AMENDMENT NUMBER 2
to
FINANCIAL CONSULTING AGREEMENT
THIS AMENDMENT NUMBER 2 TO FINANCIAL CONSULTING AGREEMENT is dated as of
January 1, 1997 and entered into by and between AMERICAN TECHNOLOGIES GROUP
INC., a Nevada corporation ("ATG"), and HIGH GROWTH CAPITAL GROUP, a California
corporation ("High Growth"), and is made with respect to the following:
A. WHEREAS, High Growth and ATG entered into a Financial Consulting
Agreement dated as of August 1, 1995 as amended on March 11, 1996 (the
"Agreement");
B. WHEREAS, the parties to the Agreement had orally agreed to extend the
term thereof and now desire to document the terms of the extension.

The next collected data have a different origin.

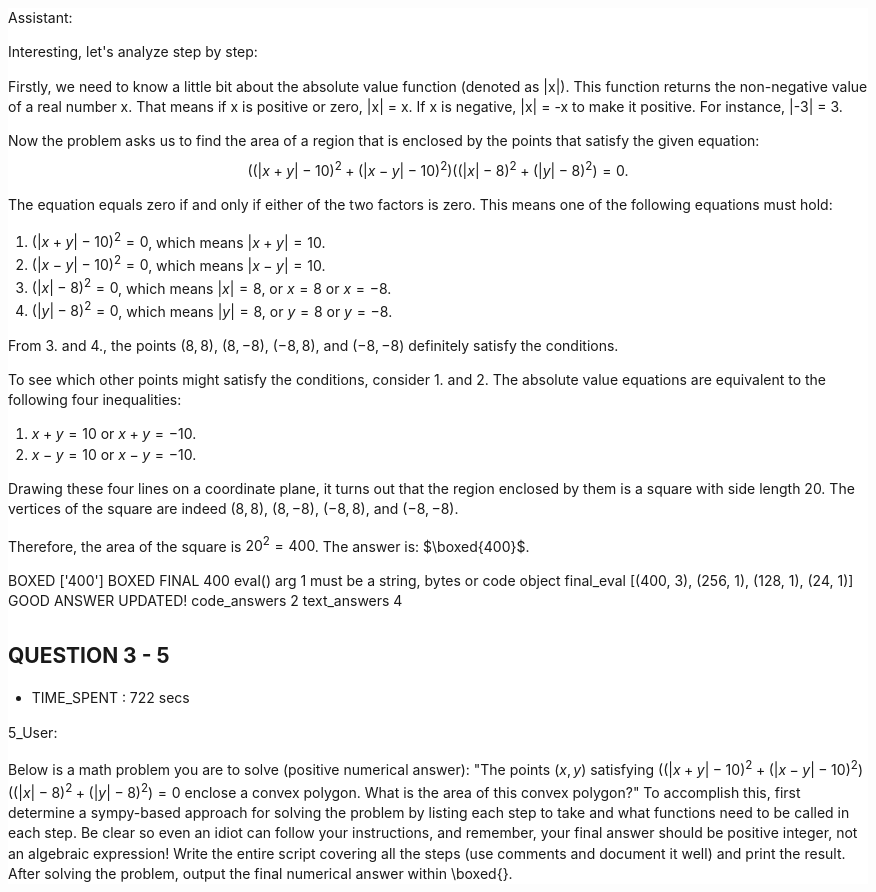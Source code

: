 Assistant: 

Interesting, let's analyze step by step:



Firstly, we need to know a little bit about the absolute value function (denoted as |x|). This function returns the non-negative value of a real number x. That means if x is positive or zero, |x| = x. If x is negative, |x| = -x to make it positive. For instance, |-3| = 3.

Now the problem asks us to find the area of a region that is enclosed by the points that satisfy the given equation: 
$$((\vert x + y \vert - 10)^2 + ( \vert x - y \vert - 10)^2)((\vert x \vert - 8)^2 + ( \vert y \vert - 8)^2) = 0.$$ 

The equation equals zero if and only if either of the two factors is zero. This means one of the following equations must hold:

1. $(\vert x + y \vert - 10)^2 = 0$, which means $\vert x + y \vert = 10$.
2. $(\vert x - y \vert - 10)^2 = 0$, which means $\vert x - y \vert = 10$.
3. $(\vert x \vert - 8)^2 = 0$, which means $\vert x \vert = 8$, or $x = 8$ or $x = -8$.
4. $(\vert y \vert - 8)^2 = 0$, which means $\vert y \vert = 8$, or $y = 8$ or $y = -8$.

From 3. and 4., the points $(8,8)$, $(8,-8)$, $(-8,8)$, and $(-8,-8)$ definitely satisfy the conditions.

To see which other points might satisfy the conditions, consider 1. and 2. The absolute value equations are equivalent to the following four inequalities:

1. $x + y = 10$ or $x + y = -10$.
2. $x - y = 10$ or $x - y = -10$.

Drawing these four lines on a coordinate plane, it turns out that the region enclosed by them is a square with side length 20. The vertices of the square are indeed $(8,8)$, $(8,-8)$, $(-8,8)$, and $(-8,-8)$.

Therefore, the area of the square is $20^2 = 400$. The answer is: $\boxed{400}$.

BOXED ['400']
BOXED FINAL 400
eval() arg 1 must be a string, bytes or code object final_eval
[(400, 3), (256, 1), (128, 1), (24, 1)]
GOOD ANSWER UPDATED!
code_answers 2 text_answers 4



## QUESTION 3 - 5 
- TIME_SPENT : 722 secs

5_User:

Below is a math problem you are to solve (positive numerical answer):
"The points $\left(x, y\right)$ satisfying $((\vert x + y \vert - 10)^2 + ( \vert x - y \vert - 10)^2)((\vert x \vert - 8)^2 + ( \vert y \vert - 8)^2) = 0$ enclose a convex polygon. What is the area of this convex polygon?"
To accomplish this, first determine a sympy-based approach for solving the problem by listing each step to take and what functions need to be called in each step. Be clear so even an idiot can follow your instructions, and remember, your final answer should be positive integer, not an algebraic expression!
Write the entire script covering all the steps (use comments and document it well) and print the result. After solving the problem, output the final numerical answer within \boxed{}.
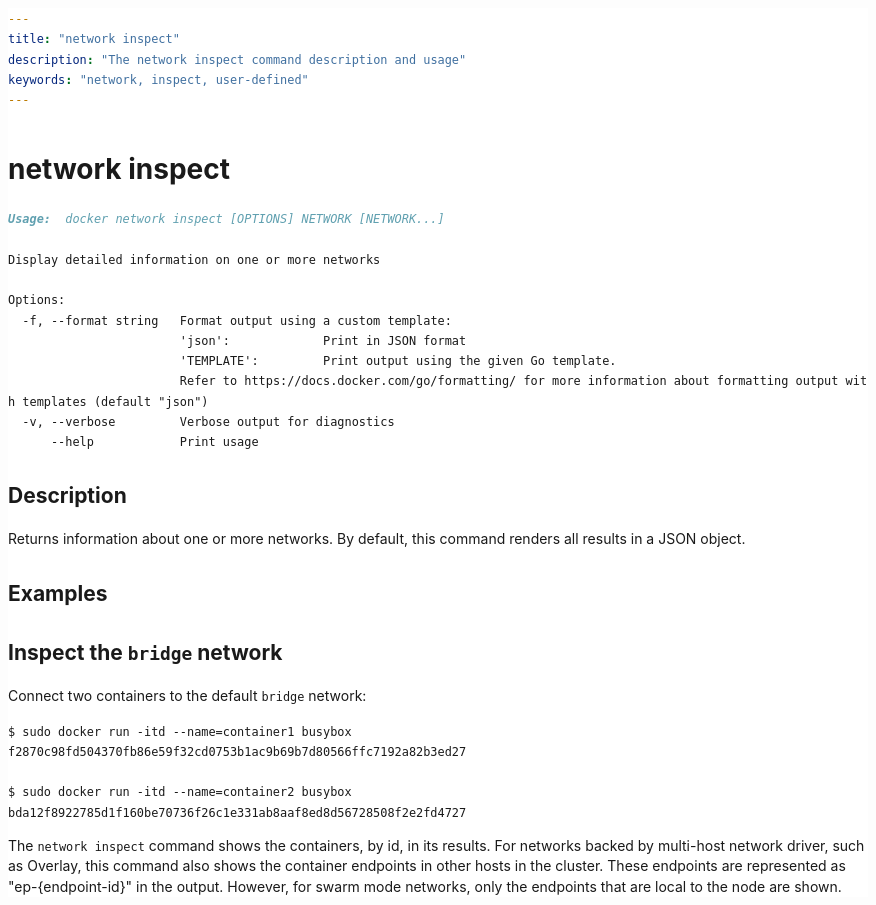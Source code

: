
 ```yaml
---
title: "network inspect"
description: "The network inspect command description and usage"
keywords: "network, inspect, user-defined"
---
```


# network inspect

```markdown
Usage:  docker network inspect [OPTIONS] NETWORK [NETWORK...]

Display detailed information on one or more networks

Options:
  -f, --format string   Format output using a custom template:
                        'json':             Print in JSON format
                        'TEMPLATE':         Print output using the given Go template.
                        Refer to https://docs.docker.com/go/formatting/ for more information about formatting output with templates (default "json")
  -v, --verbose         Verbose output for diagnostics
      --help            Print usage
```

## Description

Returns information about one or more networks. By default, this command renders
all results in a JSON object.

## Examples

## Inspect the `bridge` network

Connect two containers to the default `bridge` network:

```console
$ sudo docker run -itd --name=container1 busybox
f2870c98fd504370fb86e59f32cd0753b1ac9b69b7d80566ffc7192a82b3ed27

$ sudo docker run -itd --name=container2 busybox
bda12f8922785d1f160be70736f26c1e331ab8aaf8ed8d56728508f2e2fd4727
```

The `network inspect` command shows the containers, by id, in its
results. For networks backed by multi-host network driver, such as Overlay,
this command also shows the container endpoints in other hosts in the
cluster. These endpoints are represented as "ep-{endpoint-id}" in the output.
However, for swarm mode networks, only the endpoints that are local to the
node are shown.
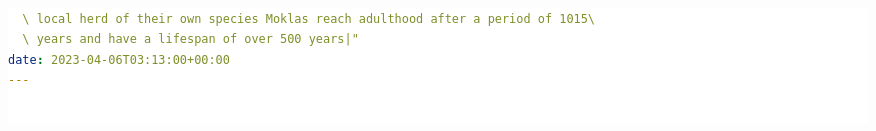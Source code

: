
 ```yaml
  \ local herd of their own species Moklas reach adulthood after a period of 1015\
  \ years and have a lifespan of over 500 years|"
date: 2023-04-06T03:13:00+00:00
---
```

</br>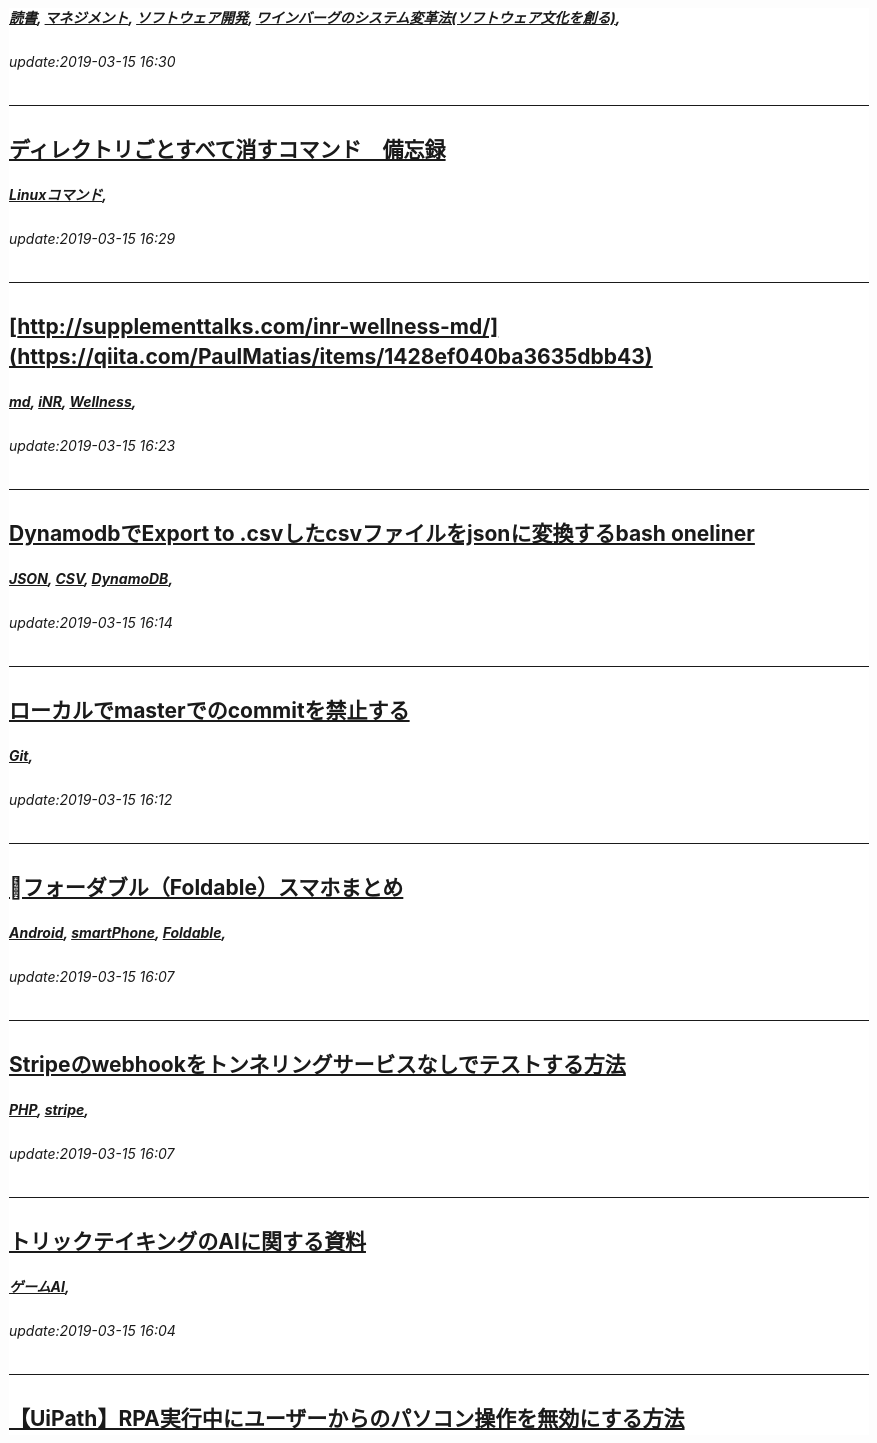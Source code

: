 ##### [読書](https://qiita.com/tags/読書), [マネジメント](https://qiita.com/tags/マネジメント), [ソフトウェア開発](https://qiita.com/tags/ソフトウェア開発), [ワインバーグのシステム変革法(ソフトウェア文化を創る)](https://qiita.com/tags/ワインバーグのシステム変革法(ソフトウェア文化を創る)), 
###### update:2019-03-15 16:30
---
## [ディレクトリごとすべて消すコマンド　備忘録](https://qiita.com/okpingu109/items/2c0c0afccdb1b5a79534)
##### [Linuxコマンド](https://qiita.com/tags/Linuxコマンド), 
###### update:2019-03-15 16:29
---
## [http://supplementtalks.com/inr-wellness-md/](https://qiita.com/PaulMatias/items/1428ef040ba3635dbb43)
##### [md](https://qiita.com/tags/md), [iNR](https://qiita.com/tags/iNR), [Wellness](https://qiita.com/tags/Wellness), 
###### update:2019-03-15 16:23
---
## [DynamodbでExport to .csvしたcsvファイルをjsonに変換するbash oneliner](https://qiita.com/toriiico/items/6fcb3450bd1222fd6ff1)
##### [JSON](https://qiita.com/tags/JSON), [CSV](https://qiita.com/tags/CSV), [DynamoDB](https://qiita.com/tags/DynamoDB), 
###### update:2019-03-15 16:14
---
## [ローカルでmasterでのcommitを禁止する](https://qiita.com/hondy12345/items/19f5cc66cafb0feb92a8)
##### [Git](https://qiita.com/tags/Git), 
###### update:2019-03-15 16:12
---
## [フォーダブル（Foldable）スマホまとめ](https://qiita.com/qjuliar/items/0068c147ad2d7919beda)
##### [Android](https://qiita.com/tags/Android), [smartPhone](https://qiita.com/tags/smartPhone), [Foldable](https://qiita.com/tags/Foldable), 
###### update:2019-03-15 16:07
---
## [Stripeのwebhookをトンネリングサービスなしでテストする方法](https://qiita.com/shimomo/items/f956c8f94688bf6b49c5)
##### [PHP](https://qiita.com/tags/PHP), [stripe](https://qiita.com/tags/stripe), 
###### update:2019-03-15 16:07
---
## [トリックテイキングのAIに関する資料](https://qiita.com/trick_kuma/items/4fe86723da69a940da59)
##### [ゲームAI](https://qiita.com/tags/ゲームAI), 
###### update:2019-03-15 16:04
---
## [【UiPath】RPA実行中にユーザーからのパソコン操作を無効にする方法](https://qiita.com/takuji_takei/items/27d61ebc4135f09359ce)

NOW, THEREFORE, in consideration of the premises and the mutual agreements
hereinafter set forth, THE PARTIES HERETO HEREBY AGREE AS FOLLOWS:
1. TERM. The term ("Term") of the Agreement shall be extended for a one
year period ending on December 31, 1997.
2. COMPENSATION. As compensation for the services to be performed by High
Growth during the term described in Section 1 hereof, ATG agrees to pay to High
Growth 15,000 shares of ATG Common Stock (the "Shares"). The Shares shall be
valued at $2.00 per share, approximately 25% less than the bid price of the
Common Stock on the NASDAQ Electronic Bulletin Board. The Shares to be
delivered to High Growth hereunder shall be delivered 5,000 upon registration of
such Shares under the Securities Act of 1933 on Form S-8 and 10,000 on June 1,
1997, subject to said Form S-8 being effective. At ATG's option, ATG may pay to
High Growth Ten Thousand Dollars ($10,000) in lieu of the initial 5,000 Shares
on or before March 1, 1997 and Thirty Thousand Dollars ($30,000) in lieu of the
10,000 Shares on or before June 1, 1997. In addition, ATG may pay to High
Growth Ten Thousand Dollars ($10,000) in lieu of the remaining 5,000 shares of
ATG Common Stock due under the amendment to the Agreement dated March 11, 1996
on or before March 1, 1997.
3. HIGH GROWTH'S REPRESENTATIONS:
High Growth hereby warrants and represents to ATG as follows, each of
which representation and warranty is material and is being relied upon by ATG
and each of which is true at and as of the date hereof and will be true as of
the date of issuance of the Shares:
3.1 HIGH GROWTH'S KNOWLEDGE. That High Growth has a preexisting
business or personal relationship with ATG, that it is aware of the business
affairs and financial condition of ATG and that it has such knowledge and
experience in businesses in the development stage and financial matters with
respect to companies in businesses similar to ATG sufficient to enable High
Growth to evaluate the risks of the prospective investment and to make an
informed investment decision with respect thereto. High Growth further
acknowledges that ATG has made available to High Growth the opportunity to ask
questions and receive answers from ATG concerning the terms and conditions of
the issuance of the Shares and that High Growth could be reasonably assumed to
have the capacity to protect its own interests in connection with such
investment.
3.2 SPECULATIVE INVESTMENT. That High Growth realizes that its
purchase of the Shares will be a speculative investment and that High Growth is
able, without impairing its financial condition, to hold the Shares for an
indefinite period of time and to suffer a complete loss of its investment.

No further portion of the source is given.